Griechenland sei wie ein Topf kochenden Wassers, sagt Nikos Dimou. „Man wartet nur darauf, dass es übersprudelt und der Deckel abfliegt.“ Der 74-jährige Philosoph und Schriftsteller saß am Montagabend vor seinem Fernseher, fassungslos zwar, doch unerwartet kam das alles nicht für ihn, sagt er. Dimou ist Schriftsteller, einer der prominentesten Gesellschaftskritiker Griechenlands. „Als ich hörte, dass der Junge erschossen wurde, wusste ich, jetzt geht die Hölle los.“

Ein Toter, der Deckel flog ab. Ein Tod, Symbol für die Frustration und Perspektivlosigkeit einer ganzen Generation junger Griechen, die sich von ihrer Regierung verraten und um ihre Chancen betrogen fühlen. Die glauben, nie Fuß fassen zu können in der griechischen Gesellschaft, die unübersehbar korrupt ist, wo die Jugendarbeitslosigkeit hoch und Vetternwirtschaft alltäglich ist. Die meisten älteren Griechen haben sichere Posten, die Jüngeren oft nur zeitweise Jobs, schlecht bezahlte, es gibt eine Akademikerbewegung mit dem Namen „Generation 700“ – in Anspielung auf das geringe Gehalt, das sie verdienen. Regiert wird das Land seit Jahrzehnten von wenigen Großfamilien.

Besonders der jüngste Skandal der Regierung Karamanlis ist den Demonstranten wohl noch gut im Gedächtnis, sagt Nikos Dimou. Dabei ging es um die Kirche, um ein Kloster der autonomen Mönchsrepublik Athos auf der Halbinsel Chalkidiki, das zusammen mit Regierungspolitikern in betrügerische Grundstücksgeschäfte verstrickt war. „Die Jungen sehen sehr genau, was alles passiert“, sagt Dimou.

Viele der Rebellen dieser Tage kommen aus gut situierten Familien, sind weder arm noch ungebildet.
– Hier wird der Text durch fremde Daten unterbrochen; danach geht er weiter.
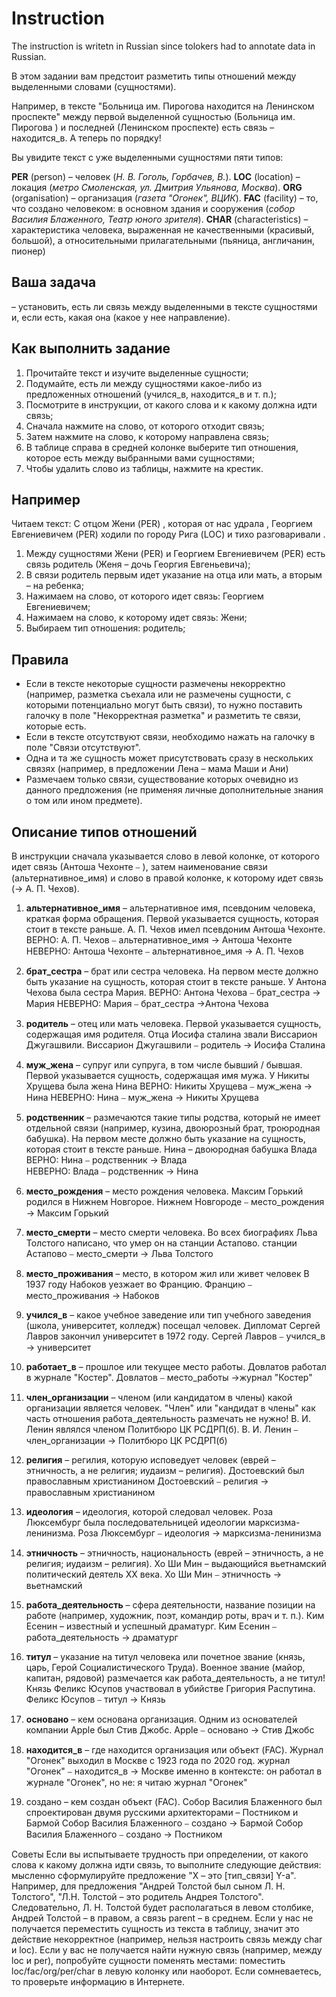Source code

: # Instruction

The instruction is writetn in Russian since tolokers had to annotate data in Russian.

В этом задании вам предстоит разметить типы отношений между выделенными словами (сущностями). 

Например, в тексте "Больница им. Пирогова находится на Ленинском проспекте" между первой выделенной сущностью (Больница им. Пирогова ) и последней (Ленинском проспекте) есть связь – находится_в. А теперь по порядку!

Вы увидите текст с уже выделенными сущностями пяти типов:

**PER** (person) – человек (_Н. В. Гоголь, Горбачев, В._).
**LOC** (location) – локация (_метро Смоленская, ул. Дмитрия Ульянова, Москва_).
**ORG** (organisation) – организация (_газета "Огонек", ВЦИК_).
**FAC** (facility) – то, что создано человеком: в основном здания и сооружения (_собор Василия Блаженного,  Театр юного зрителя_).
**CHAR** (characteristics) – характеристика человека, выраженная не качественными (красивый, большой), а относительными прилагательными (пьяница, англичанин, пионер)


## Ваша задача 

– установить, есть ли связь между выделенными в тексте сущностями и, если есть, какая она (какое у нее направление). 

## Как выполнить задание

1. Прочитайте текст и изучите выделенные сущности;
2. Подумайте, есть ли между сущностями какое-либо из предложенных отношений (учился_в, находится_в и т. п.);
3. Посмотрите в инструкции, от какого слова и к какому должна идти связь;
4. Сначала нажмите на слово, от которого отходит связь;
5. Затем нажмите на слово, к которому направлена связь; 
6. В таблице справа в средней колонке выберите тип отношения, которое есть между выбранными вами сущностями;
7. Чтобы удалить слово из таблицы, нажмите на крестик. 

## Например

Читаем текст: С отцом Жени (PER) , которая от нас удрала , Георгием Евгениевичем (PER) ходили по городу Рига (LOC) и тихо разговаривали .
1. Между сущностями Жени (PER) и Георгием Евгениевичем (PER) есть связь родитель (Женя – дочь Георгия Евгеньевича);
2. В связи родитель первым идет указание на отца или мать, а вторым – на ребенка;
3. Нажимаем на слово, от которого идет связь: Георгием Евгениевичем;
4. Нажимаем на слово, к которому идет связь: Жени;
5. Выбираем тип отношения: родитель;

## Правила

- Если в тексте некоторые сущности размечены некорректно (например, разметка съехала или не размечены сущности, с которыми потенциально могут быть связи), то нужно поставить галочку в поле "Некорректная разметка" и разметить те связи, которые есть. 
- Если в тексте отсутствуют связи, необходимо нажать на галочку в поле "Связи отсутствуют". 
- Одна и та же сущность может присутствовать сразу в нескольких связях (например, в предложении Лена – мама Маши и Ани)
- Размечаем только связи, существование которых очевидно из данного предложения (не применяя личные дополнительные знания о том или ином предмете). 

## Описание типов отношений

В инструкции сначала указывается слово в левой колонке, от которого идет связь (Антоша Чехонте   ⎯ ), затем наименование связи (альтернативное_имя) и слово в правой колонке, к которому идет связь (→ А. П. Чехов). 

1. **альтернативное_имя** – альтернативное имя, псевдоним человека, краткая форма обращения. Первой указывается сущность, которая стоит в тексте раньше. 
А. П. Чехов имел псевдоним Антоша Чехонте. 
ВЕРНО: А. П. Чехов  ⎯  альтернативное_имя → Антоша Чехонте
НЕВЕРНО:   Антоша Чехонте ⎯  альтернативное_имя → А. П. Чехов

2. **брат_сестра** – брат или сестра человека. На первом месте должно быть указание на сущность, которая стоит в тексте раньше. 
У Антона Чехова была сестра Мария.
ВЕРНО: Антона Чехова   ⎯ брат_сестра → Мария
НЕВЕРНО:  Мария  ⎯ брат_сестра →Антона Чехова  

3. **родитель** – отец или мать человека. Первой указывается сущность, содержащая имя родителя. 
Отца Иосифа сталина звали Виссарион Джугашвили. 
Виссарион Джугашвили  ⎯ родитель → Иосифа Сталина

4. **муж_жена** – супруг или супруга, в том числе бывший / бывшая. Первой указывается сущность,  содержащая имя мужа. 
У Никиты Хрущева была жена Нина
ВЕРНО: Никиты Хрущева  ⎯ муж_жена → Нина
НЕВЕРНО: Нина   ⎯ муж_жена → Никиты Хрущева

5. **родственник** – размечаются такие типы родства, который не имеет отдельной связи (например, кузина, двоюрозный брат, троюродная бабушка). На первом месте должно быть указание на сущность, которая стоит в тексте раньше. 
Нина – двоюродная бабушка Влада
ВЕРНО: Нина  ⎯ родственник → Влада    
НЕВЕРНО: Влада  ⎯ родственник → Нина   

6. **место_рождения** – место рождения человека. 
Максим Горький родился в Нижнем Новгорое. 
Нижнем Новгороде  ⎯ место_рождения → Максим Горький

7. **место_смерти** – место смерти человека. 
Во всех биографиях Льва Толстого написано, что умер он на станции Астапово. 
станции Астапово ⎯ место_смерти → Льва Толстого

8. **место_проживания** – место, в котором жил или живет человек
В 1937 году Набоков уезжает во Францию. 
Францию  ⎯ место_проживания → Набоков

9. **учился_в** – какое учебное заведение или тип учебного заведения (школа, университет, колледж) посещал человек. 
Дипломат Сергей Лавров закончил университет в 1972 году. 
Сергей Лавров   ⎯ учился_в → университет

10. **работает_в** – прошлое или текущее место работы. 
Довлатов работал в журнале "Костер". 
Довлатов   ⎯ место_работы →журнал "Костер"

11. **член_организации** – членом (или кандидатом в члены) какой организации является человек. "Член" или "кандидат в члены" как часть отношения работа_деятельность размечать не нужно! 
В. И. Ленин являлся членом Политбюро ЦК РСДРП(б). 
В. И. Ленин   ⎯ член_организации →  Политбюро ЦК РСДРП(б)

12. **религия** – регилия, которую исповедует человек (еврей – этничность, а не религия; иудаизм – религия). 
Достоевский был православным христианином
Достоевский   ⎯ религия → православным христианином

13. **идеология** – идеология, которой следовал человек. 
Роза Люксембург была  последовательницей идеологии марксизма-ленинизма. 
Роза Люксембург  ⎯ идеология → марксизма-ленинизма 

14. **этничность** – этничность, национальность (еврей – этничность, а не религия; иудаизм – религия). 
Хо Ши Мин  – выдающийся вьетнамский политический деятель XX века.
Хо Ши Мин  ⎯ этничность → вьетнамский

15. **работа_деятельность** – сфера деятельности, название позиции на работе (например, художник, поэт, командир роты, врач и т. п.).
 Ким Есенин – известный и успешный драматург. 
Ким Есенин  ⎯ работа_деятельность →  драматург

16. **титул** – указание на титул человека или почетное звание (князь, царь, Герой Социалистического Труда). Военное звание (майор, капитан, рядовой) размечается как работа_деятельность, а не титул!
 Князь Феликс Юсупов участвовал в убийстве Григория Распутина. 
Феликс Юсупов  ⎯ титул →  Князь

17. **основано** – кем основана организация. 
Одним из основателей компании Apple был Стив Джобс. 
Apple  ⎯ основано → Стив Джобс

18. **находится_в** – где находится организация или объект (FAC). 
Журнал "Огонек" выходил в Москве с 1923 года по 2020 год. 
журнал "Огонек"  ⎯ находится_в → Москве
именно в контексте: он работал в журнале "Огонек", но не: я читаю журнал "Огонек"

19. создано – кем создан объект (FAC). 
Собор Василия Блаженного был спроектирован двумя русскими архитекторами – Постником и Бармой
Собор Василия Блаженного  ⎯ создано → Бармой
Собор Василия Блаженного  ⎯ создано → Постником

Советы
Если вы испытываете трудность при определении, от какого слова к какому должна идти связь, то выполните следующие действия: мысленно сформулируйте предложение "X – это [тип_связи] Y-а". Например, для предложения "Андрей Толстой был сыном Л. Н. Толстого", "Л.Н. Толстой – это родитель Андрея Толстого". Следовательно, Л. Н. Толстой  будет располагаться в левом столбике, Андрей Толстой – в правом, а связь parent – в среднем.
Если у нас не получается переместить сущность из текста в таблицу, значит это действие некорректное (например, нельзя настроить связь между char и loc). 
Если у вас не получается найти нужную связь (например, между loc и per), попробуйте сущности поменять местами: поместить loc/fac/org/per/char в левую колонку или наоборот. 
Если сомневаетесь, то проверьте информацию в Интернете.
Vielleicht ist es ja so, dass auch sie die ewige Chancenungleichheit leid sind, sie haben sie an ihren Universitäten womöglich gerade zum ersten Mal erfahren. Wer als Student Prüfungen möglichst reibungslos bestehen will – zum Beispiel Prüfungsaufgaben ein paar Tage vor den anderen erfahren –, sollte Mitglied einer Partei sein. Dass Professoren ihren politisch engagierten Schützlingen helfen, kommt in Griechenland immer wieder vor. „Karriere“, das sagt auch Nikos Dimou, „wird in Griechenland nur mit Parteimitgliedschaft gemacht.“

Und der Staat versagt schon in den Schulen. Was dort gelehrt wird, reicht oft nicht, um wichtige Prüfungen zu bestehen. Die meisten Schüler lernen ihren Stoff daher zusätzlich nachmittags in teuren Privatstunden. Es ist auch diese Vermarktung von Bildung, gegen die sich der Zorn der Demonstranten in ganz Griechenland wendet.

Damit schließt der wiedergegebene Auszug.